*INSTRUCTIONS FOR THE TASK:* Range to reproduce from the entries below: the line with "- **使用 IoC 思想的开发方式**", the line with "## Spring MVC", and every line in between. Give them exactly and give nothing else.

*THE DATA:*
————————

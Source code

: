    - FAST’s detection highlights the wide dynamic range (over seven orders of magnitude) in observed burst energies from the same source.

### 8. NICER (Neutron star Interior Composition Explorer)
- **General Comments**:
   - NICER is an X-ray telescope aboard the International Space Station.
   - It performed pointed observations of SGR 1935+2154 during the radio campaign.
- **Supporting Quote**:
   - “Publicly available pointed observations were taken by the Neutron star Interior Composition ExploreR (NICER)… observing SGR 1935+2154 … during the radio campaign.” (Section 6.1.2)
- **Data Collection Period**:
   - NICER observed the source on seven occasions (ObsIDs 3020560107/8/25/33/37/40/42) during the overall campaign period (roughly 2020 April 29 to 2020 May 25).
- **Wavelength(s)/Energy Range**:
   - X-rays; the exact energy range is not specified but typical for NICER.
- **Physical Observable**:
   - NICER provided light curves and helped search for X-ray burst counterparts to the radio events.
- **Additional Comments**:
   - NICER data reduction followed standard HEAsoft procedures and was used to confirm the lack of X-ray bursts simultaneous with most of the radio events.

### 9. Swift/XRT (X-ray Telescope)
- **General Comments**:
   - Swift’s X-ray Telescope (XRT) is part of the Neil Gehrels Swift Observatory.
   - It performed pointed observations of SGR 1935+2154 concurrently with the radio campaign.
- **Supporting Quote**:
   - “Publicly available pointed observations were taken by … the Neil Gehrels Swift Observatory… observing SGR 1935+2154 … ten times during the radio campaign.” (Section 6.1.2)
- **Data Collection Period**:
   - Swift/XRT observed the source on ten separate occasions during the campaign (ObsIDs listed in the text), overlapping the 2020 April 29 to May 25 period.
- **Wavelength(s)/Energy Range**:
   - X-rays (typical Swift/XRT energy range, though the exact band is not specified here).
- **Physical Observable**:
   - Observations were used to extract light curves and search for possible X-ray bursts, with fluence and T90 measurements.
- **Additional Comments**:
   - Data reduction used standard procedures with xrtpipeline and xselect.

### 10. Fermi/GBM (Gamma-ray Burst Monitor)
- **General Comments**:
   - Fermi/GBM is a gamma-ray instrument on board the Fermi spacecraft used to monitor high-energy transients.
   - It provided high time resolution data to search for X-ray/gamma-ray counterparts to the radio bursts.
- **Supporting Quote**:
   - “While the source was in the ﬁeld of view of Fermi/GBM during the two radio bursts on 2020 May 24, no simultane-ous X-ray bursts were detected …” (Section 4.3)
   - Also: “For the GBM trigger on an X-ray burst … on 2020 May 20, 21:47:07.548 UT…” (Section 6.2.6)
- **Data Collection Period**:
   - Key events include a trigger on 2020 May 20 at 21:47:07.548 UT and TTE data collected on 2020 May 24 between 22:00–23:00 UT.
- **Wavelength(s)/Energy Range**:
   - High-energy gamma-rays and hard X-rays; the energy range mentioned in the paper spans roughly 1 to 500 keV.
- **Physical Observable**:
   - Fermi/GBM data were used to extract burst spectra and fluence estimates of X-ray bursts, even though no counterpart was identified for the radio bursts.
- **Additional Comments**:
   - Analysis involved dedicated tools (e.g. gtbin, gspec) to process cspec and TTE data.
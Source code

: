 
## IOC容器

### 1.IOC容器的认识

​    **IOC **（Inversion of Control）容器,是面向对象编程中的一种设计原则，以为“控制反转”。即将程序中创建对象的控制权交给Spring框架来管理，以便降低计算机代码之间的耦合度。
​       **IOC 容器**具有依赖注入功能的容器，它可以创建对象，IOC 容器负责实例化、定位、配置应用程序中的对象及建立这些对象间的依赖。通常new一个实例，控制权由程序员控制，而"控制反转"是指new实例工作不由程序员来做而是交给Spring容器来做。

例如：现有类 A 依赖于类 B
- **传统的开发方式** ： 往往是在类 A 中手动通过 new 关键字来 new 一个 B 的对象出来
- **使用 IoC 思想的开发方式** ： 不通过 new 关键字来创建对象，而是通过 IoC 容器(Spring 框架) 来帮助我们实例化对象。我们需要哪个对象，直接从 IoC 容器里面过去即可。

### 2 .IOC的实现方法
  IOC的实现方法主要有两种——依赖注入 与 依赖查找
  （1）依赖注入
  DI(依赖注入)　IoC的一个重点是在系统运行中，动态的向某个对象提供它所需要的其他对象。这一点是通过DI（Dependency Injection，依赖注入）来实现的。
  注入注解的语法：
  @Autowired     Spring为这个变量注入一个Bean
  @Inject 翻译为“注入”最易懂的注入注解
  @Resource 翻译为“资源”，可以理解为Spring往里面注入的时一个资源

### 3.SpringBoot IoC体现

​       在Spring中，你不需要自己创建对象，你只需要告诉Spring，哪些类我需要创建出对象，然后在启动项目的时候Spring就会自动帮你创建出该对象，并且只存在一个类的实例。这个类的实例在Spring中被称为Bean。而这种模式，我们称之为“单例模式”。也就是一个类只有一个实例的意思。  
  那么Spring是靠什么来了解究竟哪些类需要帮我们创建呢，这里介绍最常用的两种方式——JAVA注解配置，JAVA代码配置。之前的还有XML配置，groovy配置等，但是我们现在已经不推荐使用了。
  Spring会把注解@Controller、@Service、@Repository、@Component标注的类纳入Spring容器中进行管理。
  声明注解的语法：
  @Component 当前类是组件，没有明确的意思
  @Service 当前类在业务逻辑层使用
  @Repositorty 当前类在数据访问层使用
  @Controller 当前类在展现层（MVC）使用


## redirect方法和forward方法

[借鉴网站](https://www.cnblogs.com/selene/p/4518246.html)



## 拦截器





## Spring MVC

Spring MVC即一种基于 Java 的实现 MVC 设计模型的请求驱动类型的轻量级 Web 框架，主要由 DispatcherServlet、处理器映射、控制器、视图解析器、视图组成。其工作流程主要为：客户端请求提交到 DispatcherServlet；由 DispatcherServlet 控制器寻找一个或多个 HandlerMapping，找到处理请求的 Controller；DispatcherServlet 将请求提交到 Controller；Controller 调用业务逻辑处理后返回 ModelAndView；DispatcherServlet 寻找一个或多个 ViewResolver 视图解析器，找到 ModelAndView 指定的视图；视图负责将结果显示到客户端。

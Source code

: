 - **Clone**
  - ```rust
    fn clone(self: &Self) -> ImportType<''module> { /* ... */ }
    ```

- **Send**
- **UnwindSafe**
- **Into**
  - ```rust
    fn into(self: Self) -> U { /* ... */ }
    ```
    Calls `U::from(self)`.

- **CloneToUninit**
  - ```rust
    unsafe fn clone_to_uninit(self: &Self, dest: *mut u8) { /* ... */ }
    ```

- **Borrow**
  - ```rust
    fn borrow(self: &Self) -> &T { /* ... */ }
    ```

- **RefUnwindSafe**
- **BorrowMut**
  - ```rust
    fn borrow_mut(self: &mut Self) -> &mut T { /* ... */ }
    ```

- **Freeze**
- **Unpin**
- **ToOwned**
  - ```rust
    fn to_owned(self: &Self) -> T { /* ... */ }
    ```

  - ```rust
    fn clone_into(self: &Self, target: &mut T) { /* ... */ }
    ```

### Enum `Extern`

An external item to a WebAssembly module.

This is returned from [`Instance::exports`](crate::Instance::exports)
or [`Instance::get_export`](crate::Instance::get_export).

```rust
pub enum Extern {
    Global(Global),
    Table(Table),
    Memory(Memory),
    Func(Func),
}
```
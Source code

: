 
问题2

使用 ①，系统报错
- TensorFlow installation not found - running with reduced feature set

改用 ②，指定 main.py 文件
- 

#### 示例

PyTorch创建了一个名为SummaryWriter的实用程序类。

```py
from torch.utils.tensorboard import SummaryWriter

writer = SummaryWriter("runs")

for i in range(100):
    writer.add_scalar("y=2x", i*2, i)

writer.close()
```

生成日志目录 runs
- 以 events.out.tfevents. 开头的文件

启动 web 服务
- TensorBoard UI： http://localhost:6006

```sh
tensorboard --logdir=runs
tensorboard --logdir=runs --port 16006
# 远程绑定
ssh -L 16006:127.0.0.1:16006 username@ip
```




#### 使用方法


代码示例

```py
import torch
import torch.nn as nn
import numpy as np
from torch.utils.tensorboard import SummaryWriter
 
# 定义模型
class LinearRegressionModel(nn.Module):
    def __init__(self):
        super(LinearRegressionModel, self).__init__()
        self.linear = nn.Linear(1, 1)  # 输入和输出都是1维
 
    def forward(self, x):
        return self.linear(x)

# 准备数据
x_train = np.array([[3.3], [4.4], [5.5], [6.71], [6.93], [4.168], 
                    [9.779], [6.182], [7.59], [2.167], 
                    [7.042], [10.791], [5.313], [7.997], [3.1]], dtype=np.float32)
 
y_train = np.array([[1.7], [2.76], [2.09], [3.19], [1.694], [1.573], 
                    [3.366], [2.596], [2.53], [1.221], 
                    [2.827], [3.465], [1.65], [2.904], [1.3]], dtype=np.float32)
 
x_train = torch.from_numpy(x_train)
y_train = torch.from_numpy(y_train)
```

————————

*WRITTEN SOLUTION:*
- **使用 IoC 思想的开发方式** ： 不通过 new 关键字来创建对象，而是通过 IoC 容器(Spring 框架) 来帮助我们实例化对象。我们需要哪个对象，直接从 IoC 容器里面过去即可。

### 2 .IOC的实现方法
  IOC的实现方法主要有两种——依赖注入 与 依赖查找
  （1）依赖注入
  DI(依赖注入)　IoC的一个重点是在系统运行中，动态的向某个对象提供它所需要的其他对象。这一点是通过DI（Dependency Injection，依赖注入）来实现的。
  注入注解的语法：
  @Autowired     Spring为这个变量注入一个Bean
  @Inject 翻译为“注入”最易懂的注入注解
  @Resource 翻译为“资源”，可以理解为Spring往里面注入的时一个资源

### 3.SpringBoot IoC体现

​       在Spring中，你不需要自己创建对象，你只需要告诉Spring，哪些类我需要创建出对象，然后在启动项目的时候Spring就会自动帮你创建出该对象，并且只存在一个类的实例。这个类的实例在Spring中被称为Bean。而这种模式，我们称之为“单例模式”。也就是一个类只有一个实例的意思。  
  那么Spring是靠什么来了解究竟哪些类需要帮我们创建呢，这里介绍最常用的两种方式——JAVA注解配置，JAVA代码配置。之前的还有XML配置，groovy配置等，但是我们现在已经不推荐使用了。
  Spring会把注解@Controller、@Service、@Repository、@Component标注的类纳入Spring容器中进行管理。
  声明注解的语法：
  @Component 当前类是组件，没有明确的意思
  @Service 当前类在业务逻辑层使用
  @Repositorty 当前类在数据访问层使用
  @Controller 当前类在展现层（MVC）使用


## redirect方法和forward方法

[借鉴网站](https://www.cnblogs.com/selene/p/4518246.html)



## 拦截器





## Spring MVC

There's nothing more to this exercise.